Serge Audier, Néo-libéralisme(s) – une archéologie intellectuelle, Paris, Grasset, coll. « Mondes vécus », 2012, 628 pp.
Serge Audier s’est imposé comme un des plus importants généalogistes politiques français. Sa méthode est simple : elle consiste à prendre une idée ou un concept et à étudier sa cohérence philosophique, ses origines, et les réseaux qui l’entourent. Soit le concept qu’il choisit est défini historiquement – c’était le cas de son travail sur le socialisme libéral, le « solidarisme » et le républicanisme français [1] ; soit il définit lui-même un thème général – comme dans son ouvrage La Pensée anti-68 (2008), dans lequel il a voulu rassembler un large éventail de discours politiques contemporains français et montrer à quel point ils ont été structurés autour d’un rejet de 1968 [2]. Quel que soit le concept choisi, ses ouvrages reposent généralement sur un dépouillement minutieux des archives et portent une attention particulière aux diverses significations d’un concept, l’objectif étant de démêler mythe et réalité.

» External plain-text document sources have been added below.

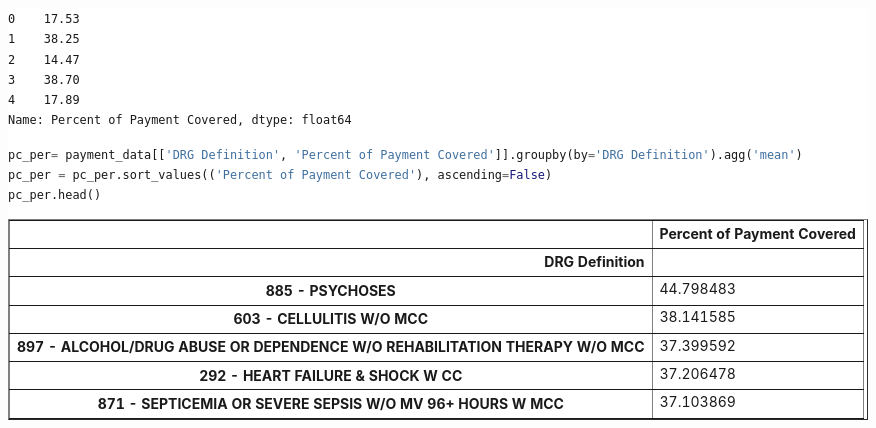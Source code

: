     0    17.53
    1    38.25
    2    14.47
    3    38.70
    4    17.89
    Name: Percent of Payment Covered, dtype: float64




```python
pc_per= payment_data[['DRG Definition', 'Percent of Payment Covered']].groupby(by='DRG Definition').agg('mean')
pc_per = pc_per.sort_values(('Percent of Payment Covered'), ascending=False)
pc_per.head()
```




<div>
<style scoped>
    .dataframe tbody tr th:only-of-type {
        vertical-align: middle;
    }

    .dataframe tbody tr th {
        vertical-align: top;
    }

    .dataframe thead th {
        text-align: right;
    }
</style>
<table border="1" class="dataframe">
  <thead>
    <tr style="text-align: right;">
      <th></th>
      <th>Percent of Payment Covered</th>
    </tr>
    <tr>
      <th>DRG Definition</th>
      <th></th>
    </tr>
  </thead>
  <tbody>
    <tr>
      <th>885 - PSYCHOSES</th>
      <td>44.798483</td>
    </tr>
    <tr>
      <th>603 - CELLULITIS W/O MCC</th>
      <td>38.141585</td>
    </tr>
    <tr>
      <th>897 - ALCOHOL/DRUG ABUSE OR DEPENDENCE W/O REHABILITATION THERAPY W/O MCC</th>
      <td>37.399592</td>
    </tr>
    <tr>
      <th>292 - HEART FAILURE &amp; SHOCK W CC</th>
      <td>37.206478</td>
    </tr>
    <tr>
      <th>871 - SEPTICEMIA OR SEVERE SEPSIS W/O MV 96+ HOURS W MCC</th>
      <td>37.103869</td>
    </tr>
  </tbody>
</table>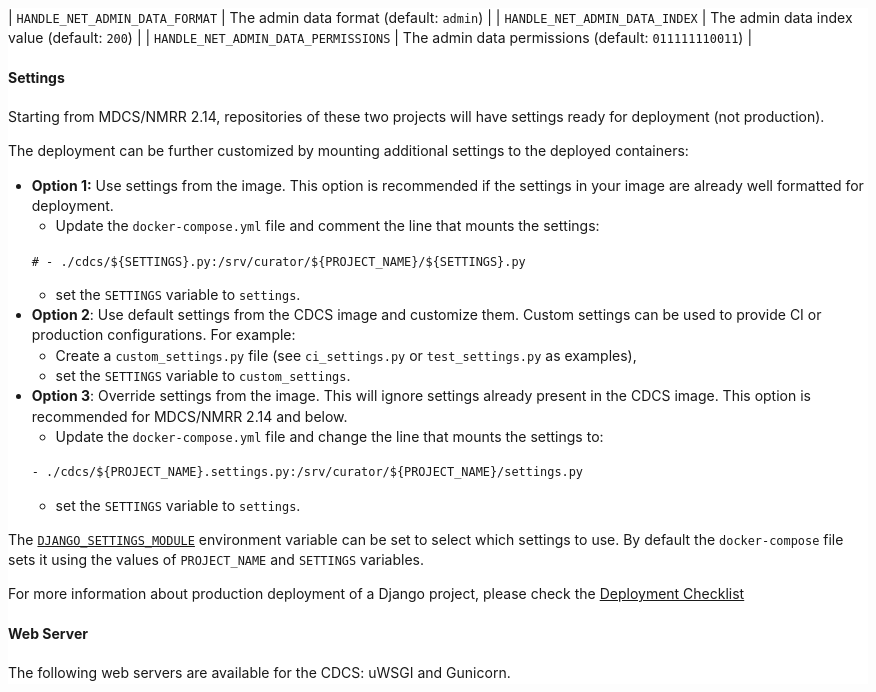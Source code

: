 | `HANDLE_NET_ADMIN_DATA_FORMAT`       | The admin data format (default: `admin`)                                                                                                                                                                                                                                                                                              |
| `HANDLE_NET_ADMIN_DATA_INDEX`        | The admin data index value (default: `200`)                                                                                                                                                                                                                                                                                           |
| `HANDLE_NET_ADMIN_DATA_PERMISSIONS`  | The admin data permissions (default: `011111110011`)                                                                                                                                                                                                                                                                                  |


#### Settings

Starting from MDCS/NMRR 2.14, repositories of these two projects will
have settings ready for deployment (not production).

The deployment can be further customized by mounting additional settings
to the deployed containers:
- **Option 1:** Use settings from the image. This option is recommended
if the settings in your image are already well formatted for deployment.
    - Update the `docker-compose.yml` file and comment the line that
    mounts the settings:
    ```
    # - ./cdcs/${SETTINGS}.py:/srv/curator/${PROJECT_NAME}/${SETTINGS}.py
    ```
    - set the `SETTINGS` variable to `settings`.
- **Option 2**: Use default settings from the CDCS image and customize
them. Custom settings can be used to provide CI or production
configurations. For example:
    - Create a `custom_settings.py` file (see `ci_settings.py` or
     `test_settings.py` as examples),
    - set the `SETTINGS` variable to `custom_settings`.
- **Option 3**: Override settings from the image. This will
ignore settings already present in the CDCS image. This option is
recommended for MDCS/NMRR 2.14 and below.
    - Update the `docker-compose.yml` file and change the line that
    mounts the settings to:
    ```
    - ./cdcs/${PROJECT_NAME}.settings.py:/srv/curator/${PROJECT_NAME}/settings.py
    ```
    - set the `SETTINGS` variable to `settings`.

The [`DJANGO_SETTINGS_MODULE`](https://docs.djangoproject.com/en/4.2/topics/settings/#envvar-DJANGO_SETTINGS_MODULE)
environment variable can be set to select which settings to use. By
default the `docker-compose` file sets it using the values of
`PROJECT_NAME` and `SETTINGS` variables.

For more information about production deployment of a Django project,
please check the [Deployment Checklist](https://docs.djangoproject.com/en/4.2/howto/deployment/checklist/#deployment-checklist)

#### Web Server

The following web servers are available for the CDCS: uWSGI and Gunicorn. 
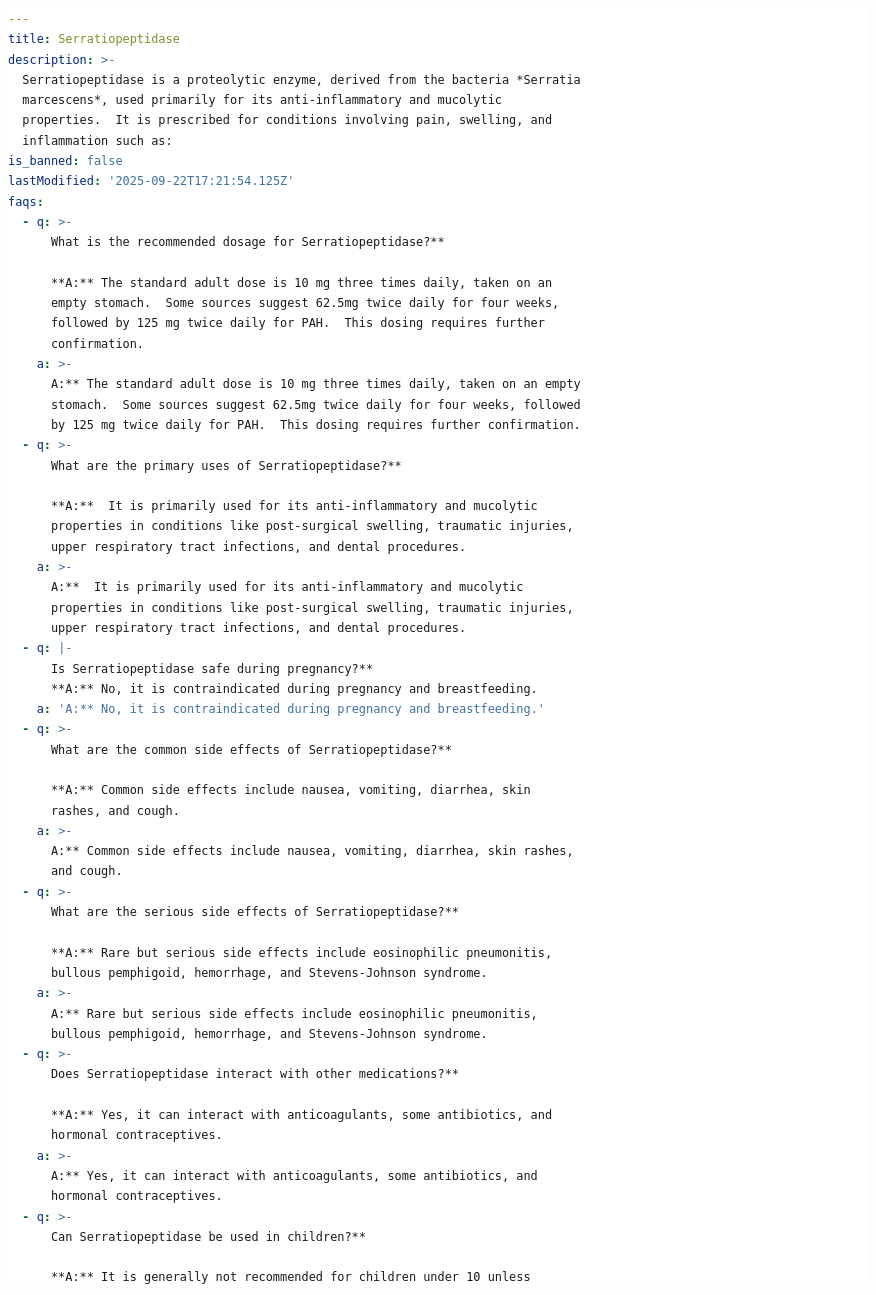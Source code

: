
 ```yaml
---
title: Serratiopeptidase
description: >-
  Serratiopeptidase is a proteolytic enzyme, derived from the bacteria *Serratia
  marcescens*, used primarily for its anti-inflammatory and mucolytic
  properties.  It is prescribed for conditions involving pain, swelling, and
  inflammation such as:
is_banned: false
lastModified: '2025-09-22T17:21:54.125Z'
faqs:
  - q: >-
      What is the recommended dosage for Serratiopeptidase?**

      **A:** The standard adult dose is 10 mg three times daily, taken on an
      empty stomach.  Some sources suggest 62.5mg twice daily for four weeks,
      followed by 125 mg twice daily for PAH.  This dosing requires further
      confirmation.
    a: >-
      A:** The standard adult dose is 10 mg three times daily, taken on an empty
      stomach.  Some sources suggest 62.5mg twice daily for four weeks, followed
      by 125 mg twice daily for PAH.  This dosing requires further confirmation.
  - q: >-
      What are the primary uses of Serratiopeptidase?**

      **A:**  It is primarily used for its anti-inflammatory and mucolytic
      properties in conditions like post-surgical swelling, traumatic injuries,
      upper respiratory tract infections, and dental procedures.
    a: >-
      A:**  It is primarily used for its anti-inflammatory and mucolytic
      properties in conditions like post-surgical swelling, traumatic injuries,
      upper respiratory tract infections, and dental procedures.
  - q: |-
      Is Serratiopeptidase safe during pregnancy?**
      **A:** No, it is contraindicated during pregnancy and breastfeeding.
    a: 'A:** No, it is contraindicated during pregnancy and breastfeeding.'
  - q: >-
      What are the common side effects of Serratiopeptidase?**

      **A:** Common side effects include nausea, vomiting, diarrhea, skin
      rashes, and cough.
    a: >-
      A:** Common side effects include nausea, vomiting, diarrhea, skin rashes,
      and cough.
  - q: >-
      What are the serious side effects of Serratiopeptidase?**

      **A:** Rare but serious side effects include eosinophilic pneumonitis,
      bullous pemphigoid, hemorrhage, and Stevens-Johnson syndrome.
    a: >-
      A:** Rare but serious side effects include eosinophilic pneumonitis,
      bullous pemphigoid, hemorrhage, and Stevens-Johnson syndrome.
  - q: >-
      Does Serratiopeptidase interact with other medications?**

      **A:** Yes, it can interact with anticoagulants, some antibiotics, and
      hormonal contraceptives.
    a: >-
      A:** Yes, it can interact with anticoagulants, some antibiotics, and
      hormonal contraceptives.
  - q: >-
      Can Serratiopeptidase be used in children?**

      **A:** It is generally not recommended for children under 10 unless
```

Cette méthode est largement mise à contribution dans son nouvel ouvrage, Néolibéralisme(s) : une archéologie intellectuelle. À partir de travaux précédents sur le Colloque Walter Lippmann, Audier entreprend une remise en question systématique d’un ensemble d’idées reçues sur la définition du néo-libéralisme et sur ses origines [3]. Il se concentre principalement sur la période 1930-60 et sur les relations entre un certain nombre de figures clés du (néo-)libéralisme du milieu du XXe siècle, dont les plus connues sont Friedrich Hayek, Ludwig von Mises, Wilhelm Röpke, Raymond Aron et Milton Friedman. Au-delà de ces acteurs reconnus, il contribue aussi à faire connaître tout un ensemble de philosophes, d’économistes, d’intellectuels et de théoriciens politiques qui gravitaient autour du Colloque Walter Lippmann dans les années 1930 et la Société du Mont Pèlerin après la Deuxième guerre mondiale.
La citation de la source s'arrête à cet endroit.